The Salso enters the sea at Licata (the ancient Phintias). In the upper part of its course it is composed of two branches, running nearly parallel with one another; the one now called the Imera Settentrionale rising near Gangi, the other, called the Fiume di Petralia, from the town of the same name: it is only after the junction of the two that the river is called Salso. It is impossible to say which of the two branches was regarded by the ancients as the true Himera; but in either case that river has a course of above 90 km from north to south, and its sources are not more than 24 km from the north coast of the island. Hence Polybius and Livy's statement that the Himera nearly divides the whole of Sicily into two parts, is accurate. But it is evidently this circumstance, coupled with the fact that there was another river of the same name flowing into the Tyrrhenian Sea, which gave rise to the fable above noticed. Strabo, who does not mention the southern Himera, applies (evidently by mistake) very nearly the same words as Polybius to the northern river of the name. Ptolemy correctly places the mouth of the southern Himera to the east of Agrigento; he is the only one of the geographers who mentions both rivers of the name. Diodorus mentions the brackish quality of the waters of the Himera, which gives rise to its modern name of Fiume Salso: this is caused by the junction of a small stream near Caltanisetta, that flows from the salt mines in that vicinity. Solinus erroneously ascribes this quality to the northern Himera; while Vitruvius rightly attributes it to the southern river only.

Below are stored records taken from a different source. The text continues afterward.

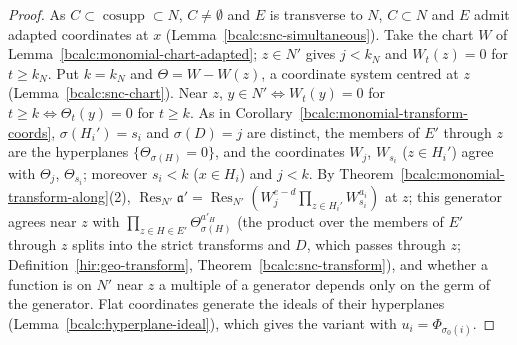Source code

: \begin{proof}
\leanok
As \(C\subset\operatorname{cosupp}\subset N\), \(C\ne\emptyset\) and \(E\) is transverse to \(N\), \(C\subset N\) and \(E\) admit adapted coordinates at \(x\)
(Lemma~\ref{bcalc:snc-simultaneous}). Take the chart \(W\) of Lemma~\ref{bcalc:monomial-chart-adapted}; \(z\in N'\) gives \(j<k_N\) and \(W_t(z)=0\) for
\(t\ge k_N\). Put \(k=k_N\) and \(\Theta=W-W(z)\), a coordinate system centred at \(z\) (Lemma~\ref{bcalc:snc-chart}). Near \(z\), \(y\in N'\iff W_t(y)=0\)
for \(t\ge k\iff\Theta_t(y)=0\) for \(t\ge k\). As in Corollary~\ref{bcalc:monomial-transform-coords}, \(\sigma(H_i')=s_i\) and \(\sigma(D)=j\) are distinct, the
members of \(E'\) through \(z\) are the hyperplanes \(\{\Theta_{\sigma(H)}=0\}\), and the coordinates \(W_j\), \(W_{s_i}\) (\(z\in H_i'\)) agree with
\(\Theta_j\), \(\Theta_{s_i}\); moreover \(s_i<k\) (\(x\in H_i\)) and \(j<k\). By Theorem~\ref{bcalc:monomial-transform-along}(2),
\(\operatorname{Res}_{N'}\mathfrak a'=\operatorname{Res}_{N'}(W_j^{e-d}\prod_{z\in H_i'}W_{s_i}^{a_i})\) at \(z\); this generator agrees near \(z\) with
\(\prod_{z\in H\in E'}\Theta_{\sigma(H)}^{a'_H}\) (the product over the members of \(E'\) through \(z\) splits into the strict transforms and \(D\), which passes
through \(z\); Definition~\ref{hir:geo-transform}, Theorem~\ref{bcalc:snc-transform}), and whether a function is on \(N'\) near \(z\) a multiple of a
generator depends only on the germ of the generator. Flat coordinates generate the ideals of their hyperplanes (Lemma~\ref{bcalc:hyperplane-ideal}),
which gives the variant with \(u_i=\Phi_{\sigma_0(i)}\).
\end{proof}

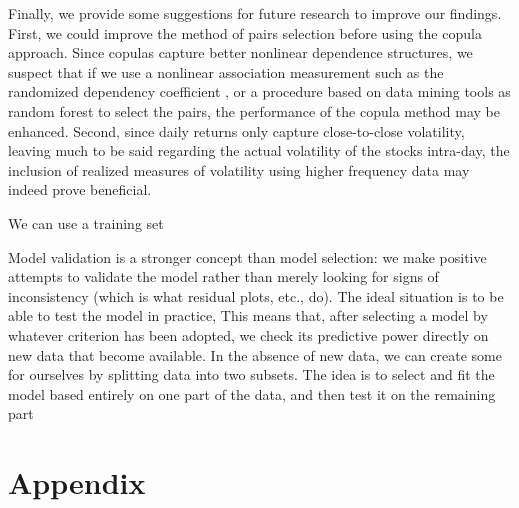 \documentclass[a4paper]{article}
\begin{document}
	Finally, we provide some suggestions for future research to improve our findings. First, we could improve the method of pairs selection before using the copula approach. Since copulas capture better nonlinear dependence structures, we suspect that if we use a nonlinear association measurement such as the randomized dependency coefficient \citep{lopez2013randomized}, or a procedure based on data mining tools as random forest \citep{dlrz10} to select the pairs, the performance of the copula method may be enhanced. Second, since daily returns only capture close-to-close volatility, leaving much to be said regarding the actual volatility of the stocks intra-day, the inclusion of realized measures of volatility using higher frequency data may indeed prove beneficial.
	
	We can use a training set
	
	Model validation is a stronger concept than model selection: we make positive attempts to validate the model rather than merely looking for signs of inconsistency (which is what residual plots, etc., do). The ideal situation is to be able to test the model in practice, This means that, after selecting a model by whatever criterion has been adopted, we check its predictive power directly on new data that become available. In the absence of new data, we can create some for ourselves by splitting data into two subsets. The idea is to select and fit the model based entirely on one part of the data, and then test it on the remaining part
	
	
	
	
	\newpage
	
	\section*{Appendix}
	\vspace{0.6cm}
	
	
	
\end{document}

According to Diodorus Siculus after a series of conflicts between the Siculi and the Sicani in prehistoric times, the River Salso was made the boundary between their respective territories, the Siculi dwelling to its east, the Sicani to its west. In 446 BCE, the Agrigentines were defeated by the Syracusans at the river. The river formed the eastern edge of the Carthaginian territory in Sicily from the treaty with Dionysius I in 374 BCE until it was shifted west to the Platani in 339 BCE as a result of the treaty with Timoleon. In 311 BCE, the Carthaginians won a great victory over Agathocles, the Tyrant of Syracuse near the mouth of the river, where the Carthaginians had occupied the hill of Ecnomus, while Agathocles was encamped on the east bank. Around 280 BCE, the king of Agrigento, Phintias, founded a city at the mouth of the Salso, which he named Phintias after himself, requiring all the inhabitants of Gela to relocate there. During the Second Punic War, Carthage and Hieronymus of Syracuse agreed to divide the whole of Sicily between them, so the River Himera (Salso) would have again been the boundary of their respective dominions. A battle between Marcellus and the Carthaginian forces under Hanno and Epicydes of Syracuse followed, in which the latter were defeated and driven to take shelter within the walls of Agrigento. As a result of the Roman victory the agreement between Carthage and Hieronymus was never carried into effect.

An inscription bearing the dedication "ΑΣΚΛΗΠΙΩ KAI IMEPA ΠΟΤΑΜΩ" ('To Asclepius and the Himera River'), must refer to the southern Himera (i.e., the Salso) since it was found at Caltanisetta.

The name Salso is also given to a tributary of the Simeto in eastern Sicily.